◆ **Data to examine**:
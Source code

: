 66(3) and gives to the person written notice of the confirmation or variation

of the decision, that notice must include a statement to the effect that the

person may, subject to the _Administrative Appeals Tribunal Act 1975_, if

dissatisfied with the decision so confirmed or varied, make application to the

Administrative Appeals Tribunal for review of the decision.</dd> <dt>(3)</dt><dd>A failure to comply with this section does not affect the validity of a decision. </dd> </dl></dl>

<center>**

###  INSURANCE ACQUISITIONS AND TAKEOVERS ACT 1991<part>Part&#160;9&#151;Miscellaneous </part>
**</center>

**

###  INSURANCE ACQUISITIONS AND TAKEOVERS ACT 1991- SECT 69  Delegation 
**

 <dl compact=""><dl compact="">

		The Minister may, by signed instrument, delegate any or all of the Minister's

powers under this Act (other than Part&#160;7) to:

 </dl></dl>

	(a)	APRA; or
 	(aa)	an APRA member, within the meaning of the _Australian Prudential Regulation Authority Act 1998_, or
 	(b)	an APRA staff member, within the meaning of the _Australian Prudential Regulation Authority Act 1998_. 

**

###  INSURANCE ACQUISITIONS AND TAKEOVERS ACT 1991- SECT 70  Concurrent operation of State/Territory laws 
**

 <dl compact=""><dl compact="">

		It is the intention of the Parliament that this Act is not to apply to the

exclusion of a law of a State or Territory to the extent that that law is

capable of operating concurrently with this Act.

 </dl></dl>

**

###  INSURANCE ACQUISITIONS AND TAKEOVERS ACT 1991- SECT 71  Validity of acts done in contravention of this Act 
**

==

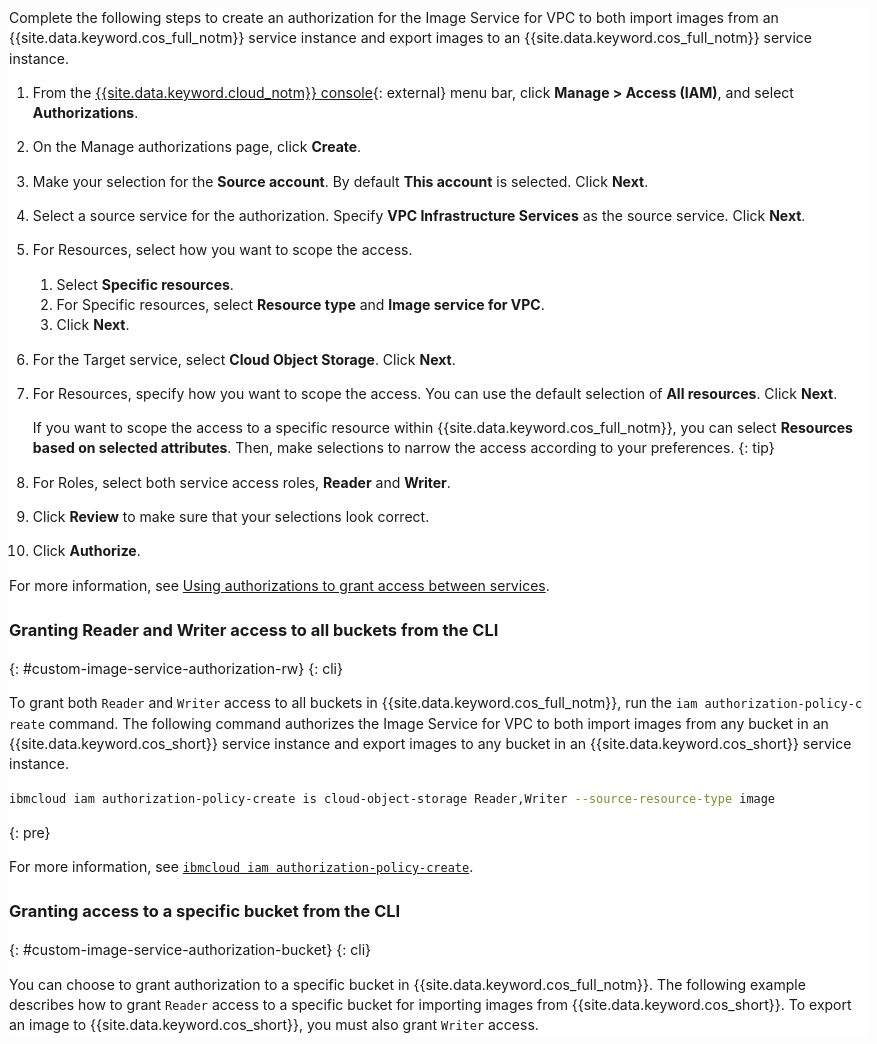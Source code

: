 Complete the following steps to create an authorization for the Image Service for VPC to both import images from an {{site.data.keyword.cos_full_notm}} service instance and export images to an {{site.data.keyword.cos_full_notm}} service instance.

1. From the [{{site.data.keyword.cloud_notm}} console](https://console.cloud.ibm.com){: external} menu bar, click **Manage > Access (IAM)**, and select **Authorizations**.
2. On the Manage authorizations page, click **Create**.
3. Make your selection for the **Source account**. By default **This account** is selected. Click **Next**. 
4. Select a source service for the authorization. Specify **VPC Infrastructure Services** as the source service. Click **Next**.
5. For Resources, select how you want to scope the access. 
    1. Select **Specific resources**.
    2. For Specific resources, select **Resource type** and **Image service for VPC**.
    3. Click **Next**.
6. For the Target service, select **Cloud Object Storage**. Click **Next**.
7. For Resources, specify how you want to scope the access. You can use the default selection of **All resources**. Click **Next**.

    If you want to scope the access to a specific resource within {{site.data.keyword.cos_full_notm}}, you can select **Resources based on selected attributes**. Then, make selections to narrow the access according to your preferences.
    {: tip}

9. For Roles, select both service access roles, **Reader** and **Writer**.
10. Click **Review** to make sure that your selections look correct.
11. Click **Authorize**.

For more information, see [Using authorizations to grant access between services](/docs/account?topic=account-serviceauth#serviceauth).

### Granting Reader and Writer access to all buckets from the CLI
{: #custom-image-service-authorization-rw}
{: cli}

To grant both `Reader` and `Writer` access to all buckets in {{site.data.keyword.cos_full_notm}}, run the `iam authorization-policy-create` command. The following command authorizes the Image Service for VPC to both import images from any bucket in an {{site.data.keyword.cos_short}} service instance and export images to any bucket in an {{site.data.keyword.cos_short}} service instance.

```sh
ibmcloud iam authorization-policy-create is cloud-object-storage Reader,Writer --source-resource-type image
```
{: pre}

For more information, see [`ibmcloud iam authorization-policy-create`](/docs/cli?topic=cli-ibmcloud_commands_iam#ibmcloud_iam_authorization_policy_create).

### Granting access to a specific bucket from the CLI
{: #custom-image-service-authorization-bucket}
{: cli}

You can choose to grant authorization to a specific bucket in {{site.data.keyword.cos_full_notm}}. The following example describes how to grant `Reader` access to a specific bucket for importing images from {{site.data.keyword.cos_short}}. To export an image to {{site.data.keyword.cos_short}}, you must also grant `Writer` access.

◆ **Exercise directions**: All lines above from the one containing "1. Select **Specific resources**." to the one containing "9. For Roles, select" must be repeated exactly, both lines included, and no others.

◆ **Your solution**:
    1. Select **Specific resources**.
    2. For Specific resources, select **Resource type** and **Image service for VPC**.
    3. Click **Next**.
6. For the Target service, select **Cloud Object Storage**. Click **Next**.
7. For Resources, specify how you want to scope the access. You can use the default selection of **All resources**. Click **Next**.

    If you want to scope the access to a specific resource within {{site.data.keyword.cos_full_notm}}, you can select **Resources based on selected attributes**. Then, make selections to narrow the access according to your preferences.
    {: tip}

9. For Roles, select both service access roles, **Reader** and **Writer**.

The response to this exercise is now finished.